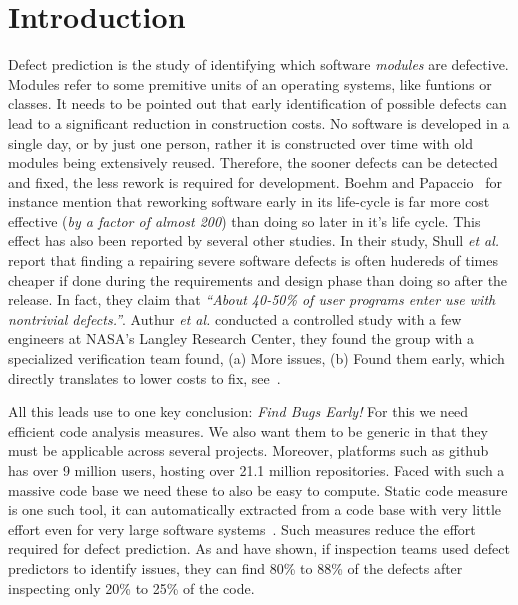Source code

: \documentclass[12pt, journal, compsoc]{IEEEtran}
\begin{document}
\section{Introduction}
Defect prediction is the study of identifying which software \textit{modules} are defective. Modules refer to some premitive units of an operating systems, like funtions or classes. It needs to be pointed out that early identification of possible defects can lead to a significant reduction in construction costs. No software is developed in a single day, or by just one person, rather it is constructed over time with old modules being extensively reused. Therefore, the sooner defects can be detected and fixed, the less rework is required for development. Boehm and Papaccio~\cite{boehm88} for instance mention that reworking software early in its life-cycle is far more cost effective (\textit{by a factor of almost 200}) than doing so later in it's life cycle. This effect has also been reported by several other studies. In their study, Shull \textit{et al.}~\cite{shull2002we} report that finding a repairing severe software defects is often hudereds of times cheaper if done during the requirements and design phase than doing so after the release. In fact, they claim that \textit{``About 40-50\% of user programs enter use with
  nontrivial defects.''}. Authur \textit{et al.} \cite{arthur99} conducted a controlled study with a few engineers at NASA's Langley Research Center, they found the group with a specialized verification team found, (a) More issues, (b) Found them early, which directly translates to lower costs to fix, see~\cite{dabney2006predicting}. 

All this leads use to one key conclusion: \textit{Find Bugs Early!} For this we need efficient code analysis measures. We also want them to be generic in that they must be applicable across several projects. Moreover, platforms such as github has over 9 million users, hosting over 21.1 million repositories. Faced with such a massive code base we need these to also be easy to compute. Static code measure is one such tool, it can automatically extracted from a code base with very little effort even for very large software systems~\cite{nagappan2005static}. Such measures reduce the effort required for defect prediction. As \cite{tosun2010ai} and \cite{ostrand2004bugs} have shown, if inspection teams used defect predictors to identify  issues, they can find 80\% to 88\% of the defects after inspecting only 20\% to 25\% of the code.
\end{document}
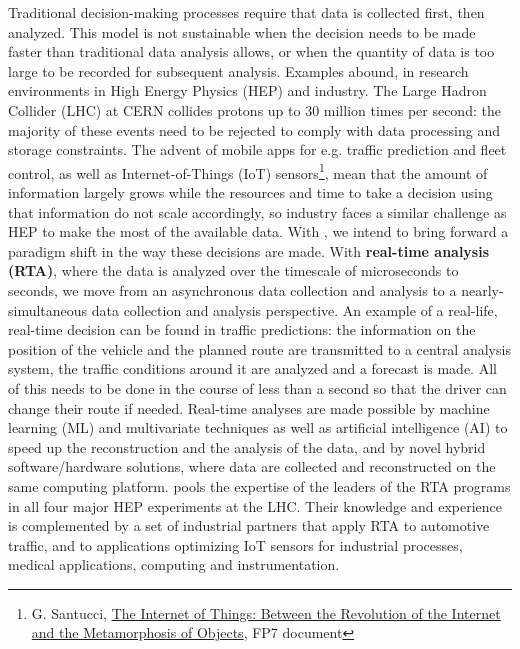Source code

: Traditional decision-making processes require that data is collected first, then analyzed.
This model is not sustainable when the decision needs to be made faster than traditional data analysis allows, or when the quantity of data is too large to be recorded for subsequent analysis. 
Examples abound, in research environments in High Energy Physics (HEP) and industry. 
The Large Hadron Collider (LHC) at CERN collides protons up to 30 million times per second: the majority of these events need to be rejected to comply with data processing and storage constraints. 
The advent of mobile apps for e.g. traffic prediction and fleet control, as well as Internet-of-Things (IoT) sensors\footnote{G. Santucci, \href{http://cordis.europa.eu/fp7/ict/enet/documents/publications/iot-between-the-internet-revolution.pdf}{The Internet of Things: Between the Revolution of the Internet and the Metamorphosis of Objects}, FP7 document}, mean that the amount of information largely grows while the resources and time to take a decision using that information do not scale accordingly, so industry faces a similar challenge as HEP to make the most of the available data. 
\vskip2pt
With \acronym, we intend to bring forward a paradigm shift in the way these decisions are made. With \textbf{real-time analysis (RTA)}, where the data is analyzed over the timescale of microseconds to seconds, we move from an asynchronous data collection and analysis to a nearly-simultaneous data collection and analysis perspective.
An example of a real-life, real-time decision can be found in traffic predictions: the information on the position of the vehicle and the planned route are transmitted to a central analysis system, the traffic conditions around it are analyzed and a forecast is made. 
All of this needs to be done in the course of less than a second so that the driver can change their route if needed. 
Real-time analyses are made possible by machine learning (ML) and multivariate techniques as well as artificial intelligence (AI) to speed up the reconstruction and the analysis of the data, and by novel hybrid software/hardware solutions, where data are collected and reconstructed on the same computing platform. 
\vskip2pt
\acronym pools the expertise of the leaders of the RTA programs in all four major HEP experiments at the LHC. 
Their knowledge and experience is complemented by a set of industrial partners that apply RTA to automotive traffic, and to applications optimizing IoT sensors for industrial processes, medical applications, computing and instrumentation. 
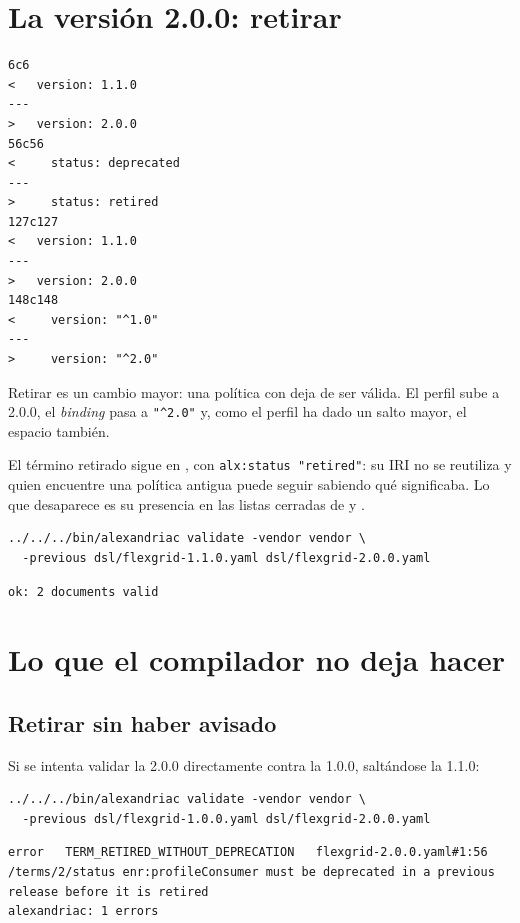 \section{La versión 2.0.0: retirar}

\begin{lstlisting}[style=out]
6c6
<   version: 1.1.0
---
>   version: 2.0.0
56c56
<     status: deprecated
---
>     status: retired
127c127
<   version: 1.1.0
---
>   version: 2.0.0
148c148
<     version: "^1.0"
---
>     version: "^2.0"
\end{lstlisting}

Retirar es un cambio mayor: una política con  deja de ser válida. El perfil sube a 2.0.0,
el \emph{binding} pasa a \texttt{"\textasciicircum{}2.0"} y, como el perfil ha dado un salto mayor, el espacio también.

El término retirado sigue en , con \texttt{alx:status "retired"}: su IRI no se reutiliza y quien
encuentre una política antigua puede seguir sabiendo qué significaba. Lo que desaparece es su presencia en las
listas cerradas de  y .

\begin{lstlisting}[style=sh]
../../../bin/alexandriac validate -vendor vendor \
  -previous dsl/flexgrid-1.1.0.yaml dsl/flexgrid-2.0.0.yaml
\end{lstlisting}
\begin{lstlisting}[style=out]
ok: 2 documents valid
\end{lstlisting}

\section{Lo que el compilador no deja hacer}

\subsection{Retirar sin haber avisado}

Si se intenta validar la 2.0.0 directamente contra la 1.0.0, saltándose la 1.1.0:

\begin{lstlisting}[style=sh]
../../../bin/alexandriac validate -vendor vendor \
  -previous dsl/flexgrid-1.0.0.yaml dsl/flexgrid-2.0.0.yaml
\end{lstlisting}
\begin{lstlisting}[style=out]
error   TERM_RETIRED_WITHOUT_DEPRECATION   flexgrid-2.0.0.yaml#1:56 /terms/2/status enr:profileConsumer must be deprecated in a previous release before it is retired
alexandriac: 1 errors
\end{lstlisting}

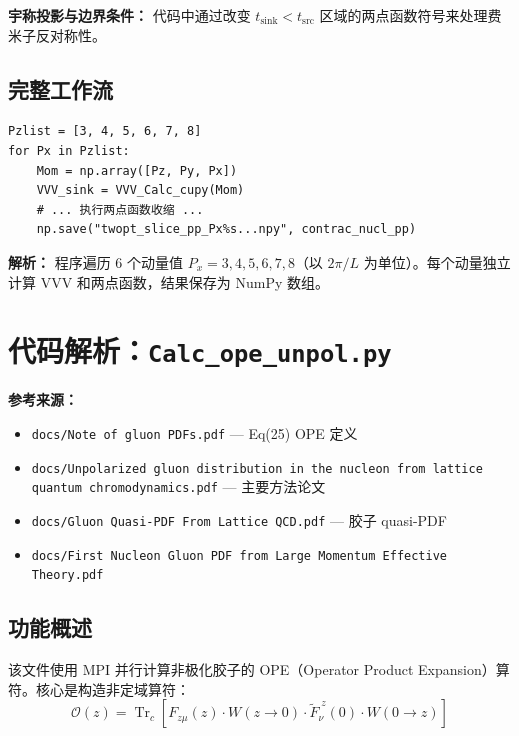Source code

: \documentclass[12pt,a4paper]{ctexart}
\begin{document}
\textbf{宇称投影与边界条件：} 代码中通过改变 $t_{\text{sink}} < t_{\text{src}}$ 区域的两点函数符号来处理费米子反对称性。

\subsection{完整工作流}

\begin{lstlisting}[caption={主循环：遍历动量}]
Pzlist = [3, 4, 5, 6, 7, 8]
for Px in Pzlist:
    Mom = np.array([Pz, Py, Px])
    VVV_sink = VVV_Calc_cupy(Mom)
    # ... 执行两点函数收缩 ...
    np.save("twopt_slice_pp_Px%s...npy", contrac_nucl_pp)
\end{lstlisting}

\textbf{解析：}
程序遍历 6 个动量值 $P_x = 3,4,5,6,7,8$（以 $2\pi/L$ 为单位）。每个动量独立计算 VVV 和两点函数，结果保存为 NumPy 数组。

\section{代码解析：\texttt{Calc\_ope\_unpol.py}}
\label{sec:ope}

\textbf{参考来源：}
\begin{itemize}
    \item \texttt{docs/Note of gluon PDFs.pdf} — Eq(25) OPE 定义
    \item \texttt{docs/Unpolarized gluon distribution in the nucleon from lattice quantum chromodynamics.pdf} — 主要方法论文
    \item \texttt{docs/Gluon Quasi-PDF From Lattice QCD.pdf} — 胶子 quasi-PDF
    \item \texttt{docs/First Nucleon Gluon PDF from Large Momentum Effective Theory.pdf}
\end{itemize}

\subsection{功能概述}

该文件使用 MPI 并行计算非极化胶子的 OPE（Operator Product Expansion）算符。核心是构造非定域算符：
\begin{equation}
\mathcal{O}(z) = \operatorname{Tr}_c\left[ F_{z\mu}(z) \cdot W(z \to 0) \cdot \tilde{F}_{\nu}^{\;z}(0) \cdot W(0 \to z) \right]
\end{equation}
\end{document}

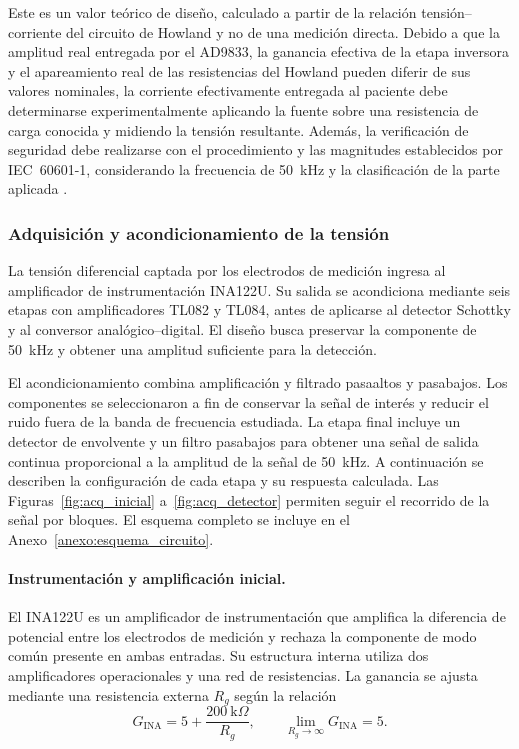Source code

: \documentclass[12pt,a4paper]{article}
\begin{document}
Este es un valor teórico de diseño, calculado a partir de la relación tensión--corriente del circuito de
Howland y no de una medición directa. Debido a que la amplitud real entregada por el AD9833, la ganancia
efectiva de la etapa inversora y el apareamiento real de las resistencias del Howland pueden diferir de
sus valores nominales, la corriente efectivamente entregada al paciente debe determinarse
experimentalmente aplicando la fuente sobre una resistencia de carga conocida y midiendo la tensión
resultante. Además, la verificación de seguridad debe realizarse con el procedimiento y las magnitudes
establecidos por IEC~60601-1, considerando la frecuencia de 50~kHz y la clasificación de la parte
aplicada \cite{iec60601}.

\subsubsection{Adquisición y acondicionamiento de la tensión}

La tensión diferencial captada por los electrodos de medición ingresa al amplificador de
instrumentación INA122U. Su salida se acondiciona mediante seis etapas con amplificadores TL082 y
TL084, antes de aplicarse al detector Schottky y al conversor analógico--digital. El diseño busca
preservar la componente de 50~kHz y obtener una amplitud suficiente para la detección.

El acondicionamiento combina amplificación y filtrado pasaaltos y pasabajos. Los componentes se seleccionaron a fin 
de conservar la señal de interés y reducir el ruido fuera de la banda de frecuencia estudiada. La etapa final 
incluye un detector de envolvente y un filtro pasabajos para obtener una señal de salida continua proporcional a 
la amplitud de la señal de 50~kHz. A continuación se describen la configuración
de cada etapa y su respuesta calculada. Las Figuras~\ref{fig:acq_inicial} a~\ref{fig:acq_detector}
permiten seguir el recorrido de la señal por bloques. El esquema completo se incluye en el
Anexo~\ref{anexo:esquema_circuito}.

\paragraph{Instrumentación y amplificación inicial.}
El INA122U es un amplificador de instrumentación que amplifica la diferencia de potencial entre los
electrodos de medición y rechaza la componente de modo común presente en ambas entradas. Su estructura
interna utiliza dos amplificadores operacionales y una red de resistencias. La ganancia se ajusta
mediante una resistencia externa $R_g$ según
la relación \cite{ti_ina122}
\begin{equation}
    G_{\mathrm{INA}}=5+\frac{200~\mathrm{k}\Omega}{R_g},\qquad
    \lim_{R_g\to\infty}G_{\mathrm{INA}}=5.
\end{equation}
\end{document}
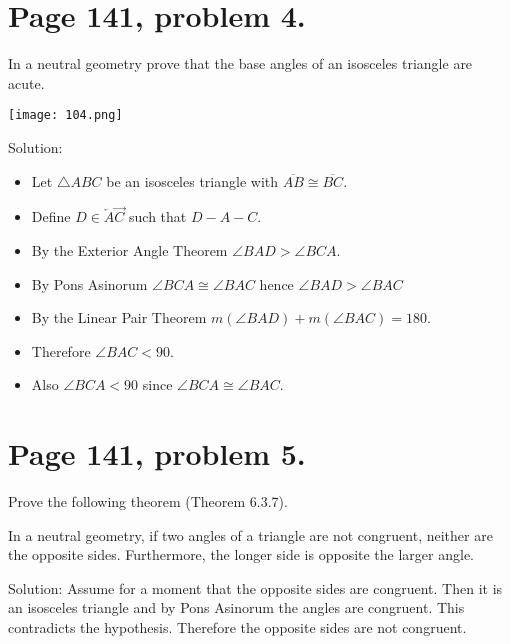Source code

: \documentclass[12pt,openany]{report}
\begin{document}
\newpage

\section*{Page 141, problem 4.}

In a neutral geometry prove that the base angles of an isosceles triangle are acute.

\texttt{[image: 104.png]}

\noindent
Solution:

\begin{itemize}

\item[]
Let $\triangle ABC$ be an isosceles triangle with $\overline{AB}\cong\overline{BC}$.

\item[]
Define $D\in\overleftarrow A\overrightarrow C$ such that $D{-}A{-}C$.

\item[]
By the Exterior Angle Theorem $\angle BAD>\angle BCA$.

\item[]
By Pons Asinorum $\angle BCA\cong\angle BAC$ hence $\angle BAD>\angle BAC$

\item[]
By the Linear Pair Theorem $m(\angle BAD)+m(\angle BAC)=180$.

\item[]
Therefore $\angle BAC<90$.

\item[]
Also $\angle BCA<90$ since $\angle BCA\cong\angle BAC$.

\end{itemize}

\newpage

\section*{Page 141, problem 5.}

Prove the following theorem (Theorem 6.3.7).

\medskip
\noindent
In a neutral geometry, if two angles of a triangle are not congruent,
neither are the opposite sides. Furthermore, the longer side
is opposite the larger angle.

\bigskip
\noindent
Solution: Assume for a moment that the opposite sides are congruent.
Then it is an isosceles triangle and by Pons Asinorum the angles
are congruent. This contradicts the hypothesis.
Therefore the opposite sides are not congruent.
\end{document}
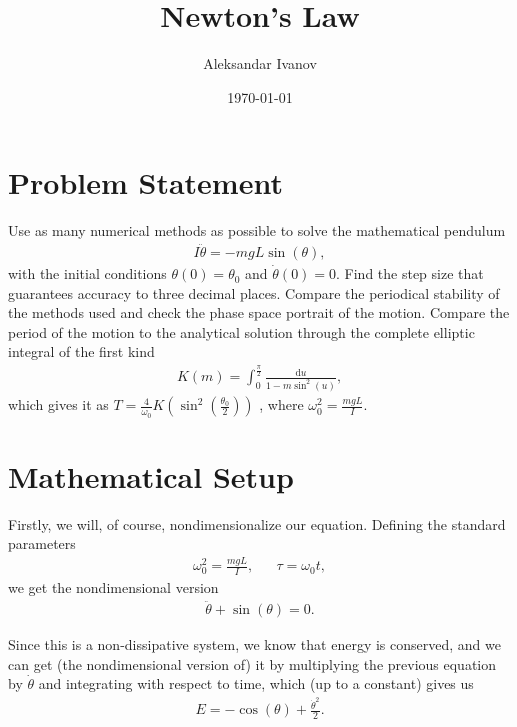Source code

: \documentclass[10pt,a4paper,twocolumn]{article}
\begin{document}
\title{Newton's Law}
\author{Aleksandar Ivanov}
\date{\today}
\maketitle

\section{Problem Statement}

Use as many numerical methods as possible to solve the mathematical pendulum
%
\begin{align}
    I \ddot{\theta} = -mgL \sin(\theta),
\end{align}
%
with the initial conditions $\theta (0) = \theta_0$ and $\dot{\theta} (0) = 0$. Find the step size that guarantees accuracy to three decimal places. Compare the periodical stability of the methods used and check the phase space portrait of the motion. Compare the period of the motion to the analytical solution through the complete elliptic integral of the first kind
%
\begin{align}
    K (m) = \int_{0}^{\frac{\pi}{2}} \frac{\mathrm{d}u}{1-m \sin^2(u)},
\end{align}
%
which gives it as $T = \frac{4}{\omega_0} K \left( \sin^2 \left( \frac{\theta_0}{2} \right) \right)$ \cite{anal_per}, where $\omega_0^2 = \frac{mgL}{I} $.


\section{Mathematical Setup}

Firstly, we will, of course, nondimensionalize our equation. Defining the standard parameters
%
\begin{align}
    &\omega_0^2 = \frac{mgL}{I},& &\tau = \omega_0 t,&
\end{align}
%
we get the nondimensional version
%
\begin{align}\label{eq:diff}
    \ddot{\theta} + \sin(\theta) = 0.
\end{align}

Since this is a non-dissipative system, we know that energy is conserved, and we can get (the nondimensional version of) it by multiplying the previous equation by $\dot{\theta}$ and integrating with respect to time, which (up to a constant) gives us
%
\begin{align}\label{eq:erg}
    E = - \cos(\theta) + \frac{\dot{\theta}^2}{2}.
\end{align}
\end{document}
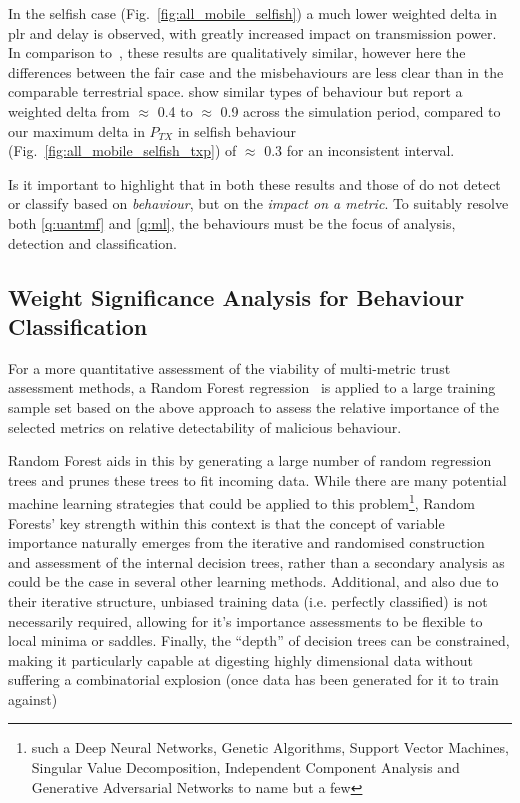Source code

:In the selfish case (Fig.~\ref{fig:all_mobile_selfish}) a much lower weighted delta in \gls{plr} and delay is observed, with greatly increased impact on transmission power.
In comparison to~\cite{Guo11}, these results are qualitatively similar, however here the differences between the fair case and the misbehaviours are less clear than in the comparable terrestrial space.
\citet{Guo11} show similar types of behaviour but report a weighted delta from $\approx$ 0.4 to $\approx$ 0.9 across the simulation period, compared to our maximum delta in $P_{TX}$ in selfish behaviour (Fig.~\ref{fig:all_mobile_selfish_txp}) of $\approx$ 0.3 for an inconsistent interval.

Is it important to highlight that in both these results and those of \citet{Guo11} do not detect or classify based on \emph{behaviour}, but on the \emph{impact on a metric}.
To suitably resolve both \autoref{q:uantmf} and \autoref{q:ml}, the behaviours must be the focus of analysis, detection and classification.

\subsection{Weight Significance Analysis for Behaviour Classification}\label{sec:metric_significance}

For a more quantitative assessment of the viability of multi-metric trust assessment methods, a Random Forest regression~\cite{Breiman2001} is applied to a large training sample set based on the above approach to assess the relative importance of the selected metrics on relative detectability of malicious behaviour.

Random Forest aids in this by generating a large number of random regression trees and prunes these trees to fit incoming data.
While there are many potential machine learning strategies that could be applied to this problem\footnote{such a Deep Neural Networks, Genetic Algorithms, Support Vector Machines, Singular Value Decomposition, Independent Component Analysis and Generative Adversarial Networks to name but a few}, Random Forests' key strength within this context is that the concept of variable importance naturally emerges from the iterative and randomised construction and assessment of the internal decision trees, rather than a secondary analysis as could be the case in several other learning methods\cite{Altmann2010, Ho2002}. Additional, and also due to their iterative structure, unbiased training data (i.e. perfectly classified) is not necessarily required, allowing for it's importance assessments to be flexible to local minima or saddles. Finally, the ``depth'' of decision trees can be constrained, making it particularly capable at digesting highly dimensional data without suffering a combinatorial explosion (once data has been generated for it to train against)

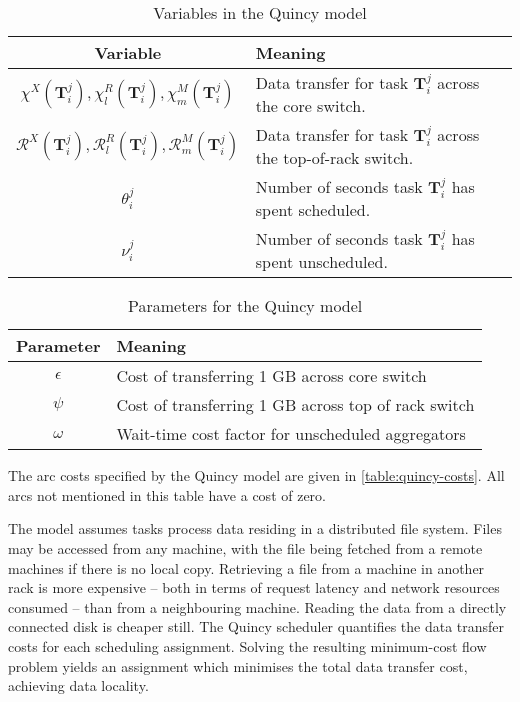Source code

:\begin{table}
    \centering
    \begin{tabular}{cl}
        \textbf{Variable} & \textbf{Meaning}\tabularnewline
        \hline 
        $\chi^{X}\left(\mathbf{T}_{i}^{j}\right),\chi_{l}^{R}\left(\mathbf{T}_{i}^{j}\right),\chi_{m}^{M}\left(\mathbf{T}_{i}^{j}\right)$ & Data transfer for task $\mathbf{T}_{i}^{j}$ across the core switch.\tabularnewline %
        $\mathcal{R}^{X}\left(\mathbf{T}_{i}^{j}\right),\mathcal{R}_{l}^{R}\left(\mathbf{T}_{i}^{j}\right),\mathcal{R}_{m}^{M}\left(\mathbf{T}_{i}^{j}\right)$ & Data transfer for task $\mathbf{T}_{i}^{j}$ across the top-of-rack switch.\tabularnewline
        $\theta_{i}^{j}$ & Number of seconds task $\mathbf{T}_{i}^{j}$ has spent scheduled.\tabularnewline
        $\nu_{i}^{j}$ & Number of seconds task $\mathbf{T}_{i}^{j}$ has spent unscheduled.\tabularnewline
    \end{tabular}
    \caption{Variables in the Quincy model}
    \label{table:quincy-variables}
\end{table}

\begin{table}
    \centering
    \begin{tabular}{cl}
        \textbf{Parameter} & \textbf{Meaning}\tabularnewline
        \hline 
        $\epsilon$ & Cost of transferring 1 GB across core switch\tabularnewline
        $\psi$ & Cost of transferring 1 GB across top of rack switch\tabularnewline
        $\omega$ & Wait-time cost factor for unscheduled aggregators\tabularnewline
    \end{tabular}
    \caption{Parameters for the Quincy model}
    \label{table:quincy-parameters}
\end{table}

The arc costs specified by the Quincy model are given in \cref{table:quincy-costs}. All arcs not mentioned in this table have a cost of zero\footnotemark.

The model assumes tasks process data residing in a distributed file system. Files may be accessed from any machine, with the file being fetched from a remote machines if there is no local copy. Retrieving a file from a machine in another rack is more expensive -- both in terms of request latency and network resources consumed -- than from a neighbouring machine. Reading the data from a directly connected disk is cheaper still. The Quincy scheduler quantifies the data transfer costs for each scheduling assignment. Solving the resulting minimum-cost flow problem yields an assignment which minimises the total data transfer cost, achieving data locality.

* PROMPT:
Your task is to copy each line from the material above that includes the word "based".

* ANSWER BELOW:
Is it important to highlight that in both these results and those of \citet{Guo11} do not detect or classify based on \emph{behaviour}, but on the \emph{impact on a metric}.
For a more quantitative assessment of the viability of multi-metric trust assessment methods, a Random Forest regression~\cite{Breiman2001} is applied to a large training sample set based on the above approach to assess the relative importance of the selected metrics on relative detectability of malicious behaviour.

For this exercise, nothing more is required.